WHAT IS REQUIRED: Count every line in the records below that contains the string "Polak". Report that number alone.

SUPPLIED DATA:
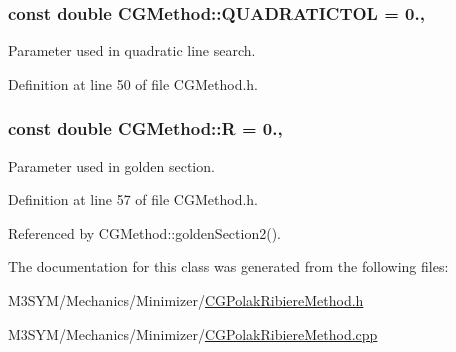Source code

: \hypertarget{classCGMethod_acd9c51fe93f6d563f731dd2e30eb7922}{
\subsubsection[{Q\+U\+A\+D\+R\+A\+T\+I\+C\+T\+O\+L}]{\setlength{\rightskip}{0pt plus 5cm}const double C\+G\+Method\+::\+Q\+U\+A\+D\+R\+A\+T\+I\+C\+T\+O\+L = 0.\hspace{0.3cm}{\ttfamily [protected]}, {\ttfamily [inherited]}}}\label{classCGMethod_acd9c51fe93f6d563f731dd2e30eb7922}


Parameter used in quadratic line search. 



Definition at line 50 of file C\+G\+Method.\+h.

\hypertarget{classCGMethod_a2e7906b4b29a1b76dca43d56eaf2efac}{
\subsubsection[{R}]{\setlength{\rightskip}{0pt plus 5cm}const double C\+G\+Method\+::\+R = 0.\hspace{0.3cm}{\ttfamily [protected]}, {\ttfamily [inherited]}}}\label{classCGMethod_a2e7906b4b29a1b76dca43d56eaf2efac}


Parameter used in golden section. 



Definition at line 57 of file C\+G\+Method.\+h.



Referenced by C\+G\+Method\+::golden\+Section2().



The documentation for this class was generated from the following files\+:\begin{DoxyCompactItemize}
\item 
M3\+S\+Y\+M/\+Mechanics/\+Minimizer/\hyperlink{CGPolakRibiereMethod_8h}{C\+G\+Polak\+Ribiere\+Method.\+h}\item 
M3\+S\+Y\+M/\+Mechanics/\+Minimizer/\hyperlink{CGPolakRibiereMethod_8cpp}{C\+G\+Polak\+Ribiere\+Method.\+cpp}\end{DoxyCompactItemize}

...

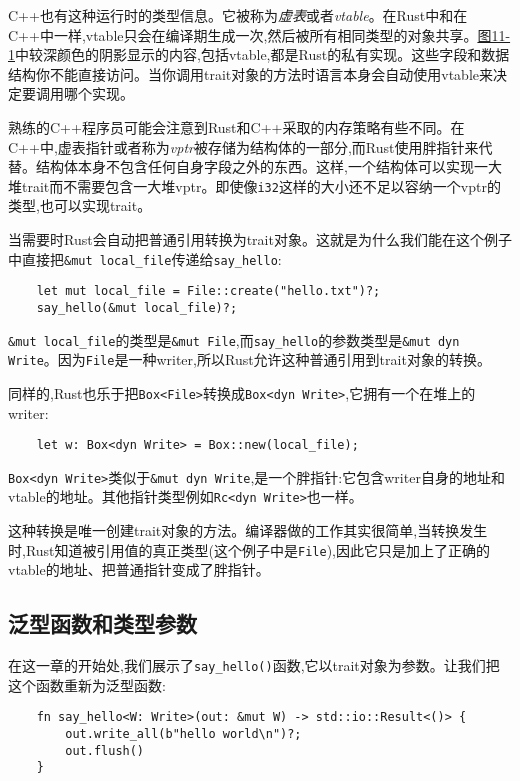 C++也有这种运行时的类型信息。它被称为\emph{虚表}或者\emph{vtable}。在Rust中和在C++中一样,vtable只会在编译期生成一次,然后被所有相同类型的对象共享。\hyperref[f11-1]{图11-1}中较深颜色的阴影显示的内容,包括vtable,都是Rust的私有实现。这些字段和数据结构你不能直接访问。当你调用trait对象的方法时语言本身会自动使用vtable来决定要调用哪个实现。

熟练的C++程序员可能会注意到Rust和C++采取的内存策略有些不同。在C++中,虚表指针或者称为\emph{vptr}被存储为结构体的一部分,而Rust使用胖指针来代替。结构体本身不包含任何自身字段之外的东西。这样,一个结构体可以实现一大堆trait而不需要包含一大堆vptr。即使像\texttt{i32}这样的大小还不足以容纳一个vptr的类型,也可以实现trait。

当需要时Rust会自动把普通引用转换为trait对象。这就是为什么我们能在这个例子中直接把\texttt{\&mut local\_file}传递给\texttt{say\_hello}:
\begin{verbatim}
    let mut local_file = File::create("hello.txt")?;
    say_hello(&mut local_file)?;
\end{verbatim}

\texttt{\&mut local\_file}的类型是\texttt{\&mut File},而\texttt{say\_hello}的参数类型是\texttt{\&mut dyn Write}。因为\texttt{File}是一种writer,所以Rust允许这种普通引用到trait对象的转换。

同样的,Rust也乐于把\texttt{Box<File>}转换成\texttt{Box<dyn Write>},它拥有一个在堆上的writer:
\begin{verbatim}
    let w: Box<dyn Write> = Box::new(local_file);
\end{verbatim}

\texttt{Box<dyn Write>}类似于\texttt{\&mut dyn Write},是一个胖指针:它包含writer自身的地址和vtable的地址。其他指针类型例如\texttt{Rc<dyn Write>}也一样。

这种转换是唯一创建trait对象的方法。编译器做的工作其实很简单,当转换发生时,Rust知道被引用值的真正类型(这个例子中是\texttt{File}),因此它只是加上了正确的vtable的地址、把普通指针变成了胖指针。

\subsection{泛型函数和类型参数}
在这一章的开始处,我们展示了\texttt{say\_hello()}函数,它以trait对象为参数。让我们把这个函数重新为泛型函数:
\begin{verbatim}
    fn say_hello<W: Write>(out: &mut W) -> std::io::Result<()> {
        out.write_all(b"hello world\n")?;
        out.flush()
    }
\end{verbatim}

==

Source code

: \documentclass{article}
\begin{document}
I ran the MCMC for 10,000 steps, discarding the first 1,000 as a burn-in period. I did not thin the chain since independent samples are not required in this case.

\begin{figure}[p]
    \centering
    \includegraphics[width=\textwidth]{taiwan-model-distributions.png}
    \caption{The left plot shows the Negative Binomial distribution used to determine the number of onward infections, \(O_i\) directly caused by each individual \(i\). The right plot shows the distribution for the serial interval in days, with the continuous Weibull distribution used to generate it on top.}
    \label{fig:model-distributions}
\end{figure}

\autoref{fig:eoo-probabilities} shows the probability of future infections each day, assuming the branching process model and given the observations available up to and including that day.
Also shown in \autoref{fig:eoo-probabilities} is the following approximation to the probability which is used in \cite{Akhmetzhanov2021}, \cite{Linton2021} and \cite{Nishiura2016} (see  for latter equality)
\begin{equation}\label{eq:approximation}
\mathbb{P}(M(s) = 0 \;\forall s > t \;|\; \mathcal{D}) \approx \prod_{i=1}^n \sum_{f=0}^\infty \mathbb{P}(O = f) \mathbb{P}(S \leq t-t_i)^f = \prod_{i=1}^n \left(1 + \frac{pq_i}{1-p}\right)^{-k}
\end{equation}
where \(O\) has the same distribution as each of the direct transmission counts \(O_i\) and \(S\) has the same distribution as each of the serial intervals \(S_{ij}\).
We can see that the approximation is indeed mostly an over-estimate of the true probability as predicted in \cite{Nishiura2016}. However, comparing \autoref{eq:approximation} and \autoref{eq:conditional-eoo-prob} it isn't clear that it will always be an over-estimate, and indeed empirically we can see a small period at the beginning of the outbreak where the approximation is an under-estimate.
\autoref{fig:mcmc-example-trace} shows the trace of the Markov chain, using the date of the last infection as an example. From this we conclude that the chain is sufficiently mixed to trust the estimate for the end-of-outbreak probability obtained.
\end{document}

EXERCISE OUTPUT: 2